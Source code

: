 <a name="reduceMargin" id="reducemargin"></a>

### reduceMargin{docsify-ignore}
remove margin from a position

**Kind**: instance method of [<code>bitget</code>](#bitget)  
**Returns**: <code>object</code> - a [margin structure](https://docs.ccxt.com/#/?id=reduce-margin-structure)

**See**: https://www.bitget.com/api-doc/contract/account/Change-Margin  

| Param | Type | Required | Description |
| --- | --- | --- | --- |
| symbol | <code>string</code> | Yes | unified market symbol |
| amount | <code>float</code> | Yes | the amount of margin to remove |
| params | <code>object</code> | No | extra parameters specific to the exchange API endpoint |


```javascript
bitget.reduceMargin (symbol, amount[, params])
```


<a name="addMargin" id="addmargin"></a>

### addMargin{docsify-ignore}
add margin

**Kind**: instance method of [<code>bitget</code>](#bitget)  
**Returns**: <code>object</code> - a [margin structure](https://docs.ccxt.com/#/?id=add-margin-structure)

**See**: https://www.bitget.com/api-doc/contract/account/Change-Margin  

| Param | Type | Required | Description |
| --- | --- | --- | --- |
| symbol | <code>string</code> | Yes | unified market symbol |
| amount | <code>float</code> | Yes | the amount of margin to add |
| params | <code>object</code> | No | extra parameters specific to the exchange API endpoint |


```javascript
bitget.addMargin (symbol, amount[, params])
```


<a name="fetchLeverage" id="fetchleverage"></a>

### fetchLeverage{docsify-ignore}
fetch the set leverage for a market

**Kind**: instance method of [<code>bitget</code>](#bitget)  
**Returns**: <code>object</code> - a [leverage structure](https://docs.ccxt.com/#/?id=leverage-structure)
• • • • •
• [Requirement] All the data above is to be given again, exactly.

• [Solution below]
Source code

: <a name="reduceMargin" id="reducemargin"></a>

### reduceMargin{docsify-ignore}
remove margin from a position

**Kind**: instance method of [<code>bitget</code>](#bitget)  
**Returns**: <code>object</code> - a [margin structure](https://docs.ccxt.com/#/?id=reduce-margin-structure)

**See**: https://www.bitget.com/api-doc/contract/account/Change-Margin  

| Param | Type | Required | Description |
| --- | --- | --- | --- |
| symbol | <code>string</code> | Yes | unified market symbol |
| amount | <code>float</code> | Yes | the amount of margin to remove |
| params | <code>object</code> | No | extra parameters specific to the exchange API endpoint |


```javascript
bitget.reduceMargin (symbol, amount[, params])
```


<a name="addMargin" id="addmargin"></a>

### addMargin{docsify-ignore}
add margin

**Kind**: instance method of [<code>bitget</code>](#bitget)  
**Returns**: <code>object</code> - a [margin structure](https://docs.ccxt.com/#/?id=add-margin-structure)

**See**: https://www.bitget.com/api-doc/contract/account/Change-Margin  

| Param | Type | Required | Description |
| --- | --- | --- | --- |
| symbol | <code>string</code> | Yes | unified market symbol |
| amount | <code>float</code> | Yes | the amount of margin to add |
| params | <code>object</code> | No | extra parameters specific to the exchange API endpoint |


```javascript
bitget.addMargin (symbol, amount[, params])
```


<a name="fetchLeverage" id="fetchleverage"></a>

### fetchLeverage{docsify-ignore}
fetch the set leverage for a market

**Kind**: instance method of [<code>bitget</code>](#bitget)  
**Returns**: <code>object</code> - a [leverage structure](https://docs.ccxt.com/#/?id=leverage-structure)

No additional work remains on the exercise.